Records from a dataset:
_ _ _ _ _ _ _

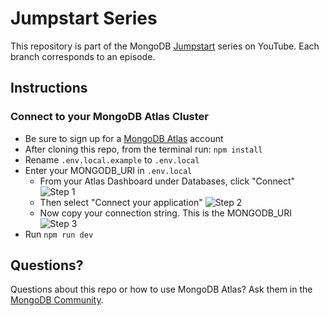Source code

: # Jumpstart Series

This repository is part of the MongoDB [Jumpstart](https://www.youtube.com/playlist?list=PL4RCxklHWZ9v2lcat4oEVGQhZg6r4IQGV) series on YouTube. Each branch corresponds to an episode. 

## Instructions

### Connect to your MongoDB Atlas Cluster

- Be sure to sign up for a [MongoDB Atlas](https://www.mongodb.com/cloud/atlas/register) account
- After cloning this repo, from the terminal run: `npm install`
- Rename `.env.local.example` to `.env.local`
- Enter your MONGODB_URI in `.env.local`
  - From your Atlas Dashboard under Databases, click "Connect"
  ![Step 1](/readme_img/1.png)
  - Then select "Connect your application"
  ![Step 2](/readme_img/2.png)
  - Now copy your connection string. This is the MONGODB_URI
  ![Step 3](/readme_img/3.png)
- Run `npm run dev`

## Questions?

Questions about this repo or how to use MongoDB Atlas?  Ask them in the [MongoDB Community](https://community.mongodb.com).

_ _ _ _ _ _ _

| WHAT THE EXERCISE ASKS |
Leave the pictures behind and transcribe every record above exactly.

| OUTPUT |
Source code

: # Jumpstart Series

This repository is part of the MongoDB [Jumpstart](https://www.youtube.com/playlist?list=PL4RCxklHWZ9v2lcat4oEVGQhZg6r4IQGV) series on YouTube. Each branch corresponds to an episode. 

## Instructions

### Connect to your MongoDB Atlas Cluster

- Be sure to sign up for a [MongoDB Atlas](https://www.mongodb.com/cloud/atlas/register) account
- After cloning this repo, from the terminal run: `npm install`
- Rename `.env.local.example` to `.env.local`
- Enter your MONGODB_URI in `.env.local`
  - From your Atlas Dashboard under Databases, click "Connect"
  ![Step 1](/readme_img/1.png)
  - Then select "Connect your application"
  ![Step 2](/readme_img/2.png)
  - Now copy your connection string. This is the MONGODB_URI
  ![Step 3](/readme_img/3.png)
- Run `npm run dev`

## Questions?

Questions about this repo or how to use MongoDB Atlas?  Ask them in the [MongoDB Community](https://community.mongodb.com).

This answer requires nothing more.